Seven out of 10 cane factories being built by the state-owned Sugar Corp. will also be completed in a year’s time, with
the rest finished in the subsequent six months, the premier
said. “We will be able to export the sugar they produce this
year,” he said, referring to the Ethiopian calendar year that
ends Sept. 11.
Sugar Corp. signed $580 million of government-guaranteed
loans last October with the China Development Bank to finance
six processors in the South Omo region, while China’s Ex-Im Bank
provided a credit line of $500 million in May for a sugar plant
in the northern Tigray region, according to data on the Finance
Ministry’s website.
Increase Output
In September 2011, the government said it planned to
increase sugar production almost eightfold to 2.3 million metric
tons by mid-2015, leaving a surplus for export of 1.25 million
tons. Plans to build 10 sugar factories, a 2,395-kilometer rail
network and boost power supply fourfold to 8,000 megawatts
haven’t been fully achieved, said Girma Seifu, the only
opposition legislator of 547 members of parliament.

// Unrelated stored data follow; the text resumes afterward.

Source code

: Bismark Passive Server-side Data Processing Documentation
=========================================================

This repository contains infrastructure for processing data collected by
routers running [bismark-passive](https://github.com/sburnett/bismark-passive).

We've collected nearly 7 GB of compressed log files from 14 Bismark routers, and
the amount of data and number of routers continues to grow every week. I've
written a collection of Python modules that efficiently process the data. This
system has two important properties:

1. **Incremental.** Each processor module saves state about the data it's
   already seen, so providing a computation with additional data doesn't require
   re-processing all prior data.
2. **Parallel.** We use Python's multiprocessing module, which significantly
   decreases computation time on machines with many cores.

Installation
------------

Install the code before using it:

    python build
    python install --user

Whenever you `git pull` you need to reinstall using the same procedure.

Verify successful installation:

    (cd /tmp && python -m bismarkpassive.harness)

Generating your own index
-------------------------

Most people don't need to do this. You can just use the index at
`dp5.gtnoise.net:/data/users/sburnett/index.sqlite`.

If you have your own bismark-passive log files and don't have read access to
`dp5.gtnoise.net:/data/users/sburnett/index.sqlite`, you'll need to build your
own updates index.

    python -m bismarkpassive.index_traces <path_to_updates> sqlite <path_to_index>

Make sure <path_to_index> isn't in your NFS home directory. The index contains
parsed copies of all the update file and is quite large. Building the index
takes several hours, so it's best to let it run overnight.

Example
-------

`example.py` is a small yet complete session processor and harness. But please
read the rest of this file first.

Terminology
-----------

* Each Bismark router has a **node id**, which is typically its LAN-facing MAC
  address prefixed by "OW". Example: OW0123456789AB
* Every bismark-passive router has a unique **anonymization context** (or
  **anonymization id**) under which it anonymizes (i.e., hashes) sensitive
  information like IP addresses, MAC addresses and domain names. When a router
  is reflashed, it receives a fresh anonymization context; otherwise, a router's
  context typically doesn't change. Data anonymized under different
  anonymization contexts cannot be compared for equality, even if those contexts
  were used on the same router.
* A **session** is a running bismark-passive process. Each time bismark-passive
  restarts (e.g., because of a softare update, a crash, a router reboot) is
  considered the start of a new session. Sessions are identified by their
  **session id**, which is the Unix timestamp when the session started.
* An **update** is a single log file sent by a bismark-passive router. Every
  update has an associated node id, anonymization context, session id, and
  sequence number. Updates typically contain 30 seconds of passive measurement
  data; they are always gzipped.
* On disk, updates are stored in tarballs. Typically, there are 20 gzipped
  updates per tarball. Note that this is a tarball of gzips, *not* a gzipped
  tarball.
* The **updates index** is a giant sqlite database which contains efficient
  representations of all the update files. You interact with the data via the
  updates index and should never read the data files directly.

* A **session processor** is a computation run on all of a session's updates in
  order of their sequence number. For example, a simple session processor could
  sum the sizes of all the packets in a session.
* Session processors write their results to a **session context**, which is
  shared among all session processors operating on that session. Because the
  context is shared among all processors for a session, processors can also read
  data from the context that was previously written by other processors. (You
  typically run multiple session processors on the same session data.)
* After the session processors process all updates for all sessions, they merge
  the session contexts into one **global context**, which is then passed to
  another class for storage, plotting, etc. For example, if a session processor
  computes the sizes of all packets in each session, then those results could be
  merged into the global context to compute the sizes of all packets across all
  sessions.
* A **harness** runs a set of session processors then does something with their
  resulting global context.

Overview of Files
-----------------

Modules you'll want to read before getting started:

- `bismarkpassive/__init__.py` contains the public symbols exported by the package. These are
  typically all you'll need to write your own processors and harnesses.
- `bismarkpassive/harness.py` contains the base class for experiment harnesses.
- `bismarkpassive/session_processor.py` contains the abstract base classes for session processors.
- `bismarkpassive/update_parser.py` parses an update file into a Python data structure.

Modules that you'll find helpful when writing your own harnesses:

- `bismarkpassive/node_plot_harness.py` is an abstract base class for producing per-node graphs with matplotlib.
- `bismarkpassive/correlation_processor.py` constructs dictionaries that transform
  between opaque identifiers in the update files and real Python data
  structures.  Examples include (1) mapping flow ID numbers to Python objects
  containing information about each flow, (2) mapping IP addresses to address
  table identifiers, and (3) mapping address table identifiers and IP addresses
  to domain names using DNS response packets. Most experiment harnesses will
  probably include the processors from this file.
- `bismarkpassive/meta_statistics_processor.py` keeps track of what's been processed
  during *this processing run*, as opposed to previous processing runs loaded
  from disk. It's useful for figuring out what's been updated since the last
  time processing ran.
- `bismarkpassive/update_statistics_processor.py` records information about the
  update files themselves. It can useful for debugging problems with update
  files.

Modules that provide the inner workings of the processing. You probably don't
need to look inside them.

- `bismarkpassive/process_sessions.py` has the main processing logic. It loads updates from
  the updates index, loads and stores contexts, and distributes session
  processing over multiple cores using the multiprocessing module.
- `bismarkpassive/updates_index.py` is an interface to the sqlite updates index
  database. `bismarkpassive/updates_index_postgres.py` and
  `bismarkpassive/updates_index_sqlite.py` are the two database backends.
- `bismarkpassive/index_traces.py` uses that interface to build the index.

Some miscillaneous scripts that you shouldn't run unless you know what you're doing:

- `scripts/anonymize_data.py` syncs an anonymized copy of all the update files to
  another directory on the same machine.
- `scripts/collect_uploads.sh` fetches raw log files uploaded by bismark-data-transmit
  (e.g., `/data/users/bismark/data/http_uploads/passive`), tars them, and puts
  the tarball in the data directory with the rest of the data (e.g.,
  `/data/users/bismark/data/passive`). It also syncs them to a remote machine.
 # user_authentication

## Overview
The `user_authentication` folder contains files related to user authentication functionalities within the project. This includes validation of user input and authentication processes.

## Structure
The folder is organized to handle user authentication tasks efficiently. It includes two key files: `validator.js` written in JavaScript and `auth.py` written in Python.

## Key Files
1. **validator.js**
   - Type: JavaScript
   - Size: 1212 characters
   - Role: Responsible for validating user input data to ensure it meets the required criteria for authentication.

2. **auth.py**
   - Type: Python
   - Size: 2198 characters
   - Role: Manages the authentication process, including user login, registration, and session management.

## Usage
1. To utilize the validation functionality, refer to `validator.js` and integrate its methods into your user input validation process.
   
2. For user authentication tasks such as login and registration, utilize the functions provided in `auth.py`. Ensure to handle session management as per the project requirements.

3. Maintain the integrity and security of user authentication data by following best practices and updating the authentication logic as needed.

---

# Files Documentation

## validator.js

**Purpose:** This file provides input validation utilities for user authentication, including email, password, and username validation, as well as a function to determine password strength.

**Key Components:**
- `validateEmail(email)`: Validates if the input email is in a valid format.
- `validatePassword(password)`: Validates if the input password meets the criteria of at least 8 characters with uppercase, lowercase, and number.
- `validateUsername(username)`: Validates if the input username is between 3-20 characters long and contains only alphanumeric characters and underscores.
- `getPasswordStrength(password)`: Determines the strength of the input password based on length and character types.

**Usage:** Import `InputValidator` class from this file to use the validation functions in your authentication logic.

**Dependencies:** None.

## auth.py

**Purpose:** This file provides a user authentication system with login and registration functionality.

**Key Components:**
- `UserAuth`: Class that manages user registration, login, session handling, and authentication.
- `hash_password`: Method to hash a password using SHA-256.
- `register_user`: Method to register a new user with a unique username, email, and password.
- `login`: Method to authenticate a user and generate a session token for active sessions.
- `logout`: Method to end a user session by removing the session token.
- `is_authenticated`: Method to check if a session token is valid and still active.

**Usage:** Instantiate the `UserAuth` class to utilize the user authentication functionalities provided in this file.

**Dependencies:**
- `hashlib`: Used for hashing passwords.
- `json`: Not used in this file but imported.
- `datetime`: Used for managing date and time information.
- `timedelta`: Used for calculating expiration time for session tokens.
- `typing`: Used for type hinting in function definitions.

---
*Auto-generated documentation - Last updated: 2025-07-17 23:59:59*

“At this point in time we’re just importing sugar,” he
said by phone from the capital yesterday. “The plan is just for
propaganda purposes rather than implementation.”
Turkish contractor Yapi Merkezi Insaat VE Sanayi AS has
commenced work on a northern railway line from Awash to Woldiya,
while a Brazil-funded project to the southwest hasn’t begun,
Hailemariam said. Russia plans to fund a link to Kenya,
according to the Railways Corp. “Because there is an economic
slowdown those countries have not been able to release the
loans,” Hailemariam said.
Loan Maturities
An advance of $300 million from the Export Credit Bank of
Turkey funds the Turkish project at the six-month London
interbank offered rate plus 3.75 percent, according to the
Finance Ministry. Credit Suisse Group AG (CSGN) is loaning $450 million
at the same rate and $415 million at six-month Libor plus 4.59
percent for the line, the data shows.
All the agreements were signed July 7. The maturity of the
recent loans for rail and sugar is about 12 years. That compares
with a four-decade repayment period for World Bank advances,
which come with interest rates of about 0.75 percent.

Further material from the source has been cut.